D'abord, la première couche de sucre fin : une
écriture, une façon de conter et de décrire qui sont
celles d'un homme qui sait écrire. Et parfois même des recherches
de style et de figures qui font penser que si R. Desmaison grimpe comme
il peut laisser aller sa plume, ce doit être de la belle escalade.
Puis viennent les premiers chapitres dont le goût reste agréable
pour qui cherche des récits simples et directs où l'exploit
n'est plus la toile de fond obligatoire. La vie d'un guide qui, tout en
exerçant son métier comme il pense devoir le faire, veut
rester à la pointe de l'alpinisme de haute difficulté, y
est décrite avec juste ce qu'il faut de mordant et de sincérité.
On ne sait à quel moment le goût change tant les bonbons
chinois ont l'irritante faculté non de changer mais d'avoir changé
de saveur.
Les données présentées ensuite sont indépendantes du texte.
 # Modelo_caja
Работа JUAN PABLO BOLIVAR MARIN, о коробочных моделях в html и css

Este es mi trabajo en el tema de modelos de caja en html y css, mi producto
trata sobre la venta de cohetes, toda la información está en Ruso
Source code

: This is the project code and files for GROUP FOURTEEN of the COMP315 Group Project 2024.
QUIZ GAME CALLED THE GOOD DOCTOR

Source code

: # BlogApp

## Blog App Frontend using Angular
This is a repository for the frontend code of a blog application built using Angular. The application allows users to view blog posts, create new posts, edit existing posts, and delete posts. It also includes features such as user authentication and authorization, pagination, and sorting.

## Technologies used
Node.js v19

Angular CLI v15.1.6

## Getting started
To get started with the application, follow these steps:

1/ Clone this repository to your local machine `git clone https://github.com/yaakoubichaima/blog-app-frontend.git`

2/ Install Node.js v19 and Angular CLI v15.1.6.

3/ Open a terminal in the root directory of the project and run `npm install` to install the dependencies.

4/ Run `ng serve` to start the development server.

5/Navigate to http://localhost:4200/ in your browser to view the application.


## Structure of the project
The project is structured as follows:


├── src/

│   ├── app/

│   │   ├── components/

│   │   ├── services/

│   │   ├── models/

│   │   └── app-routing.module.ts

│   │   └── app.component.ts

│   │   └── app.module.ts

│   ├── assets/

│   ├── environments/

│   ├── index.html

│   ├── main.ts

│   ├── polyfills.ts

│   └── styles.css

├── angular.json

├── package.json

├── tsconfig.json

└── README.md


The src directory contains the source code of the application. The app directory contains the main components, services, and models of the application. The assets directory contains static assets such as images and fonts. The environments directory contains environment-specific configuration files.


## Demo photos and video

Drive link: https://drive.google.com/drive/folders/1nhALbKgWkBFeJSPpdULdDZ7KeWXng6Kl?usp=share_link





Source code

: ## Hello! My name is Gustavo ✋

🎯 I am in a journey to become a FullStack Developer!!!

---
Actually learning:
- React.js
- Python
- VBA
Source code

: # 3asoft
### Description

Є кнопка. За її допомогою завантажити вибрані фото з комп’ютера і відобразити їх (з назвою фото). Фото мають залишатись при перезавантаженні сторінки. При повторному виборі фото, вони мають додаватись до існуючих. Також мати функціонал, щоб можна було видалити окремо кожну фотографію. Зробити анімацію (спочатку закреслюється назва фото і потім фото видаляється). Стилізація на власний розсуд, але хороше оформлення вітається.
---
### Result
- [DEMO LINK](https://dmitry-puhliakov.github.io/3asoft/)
R. Desmaison se décrit et décrit sa montagne,
mais il en profite aussi pour régler des comptes souvent anciens.
Et là le ton, le style, les images ne sont plus les mêmes.
Le bonbon tourne à l'ordinaire, bonbon acidulé sur quoi
la langue ne retrouve plus la finesse initiale.
Et l'on en arrive au récit central, 50 pages décrivant longuement
les "exploits" de Charles Courteroche, client incapable que
R. Desmaison et un guide embauché pour la circonstance, hissent
à grand renfort de cordes et d'étriers dans des premières
qui, par le style, risquent de rester longtemps telles. Au début,
on sourit. Mais très vite, on souhaite voir se terminer ce portrait
peu charitable et qui, sans doute, ouvrira les yeux de bien des clients
sur la valeur réelle des compliments que leur adressent les professionnels.
Au moment où la dernière assemblée générale
du syndicat des guides a mis en lumière la pratique assez répandue
consistant à "se faire de l'argent" en vendant la montagne
par n'importe quel moyen, l'histoire de M. Courteroche n'est pas drôle.
Hisser en paroi des clients que l'on aurait plutôt dû convaincre
de s'adonner à la marche à pied et se moquer d'eux ensuite,
revient au même qu'héliporter des skieurs incapables de marcher
à peaux de phoque quelques heures et de s'en glorifier plus tard.
Quand on passe aux chapitres suivants, c'est un goût amer que l'on
garde avec soit, un goût que le très beau récit du
parcours solitaire de l'arête de Peuterey ne fait pas passer complètement.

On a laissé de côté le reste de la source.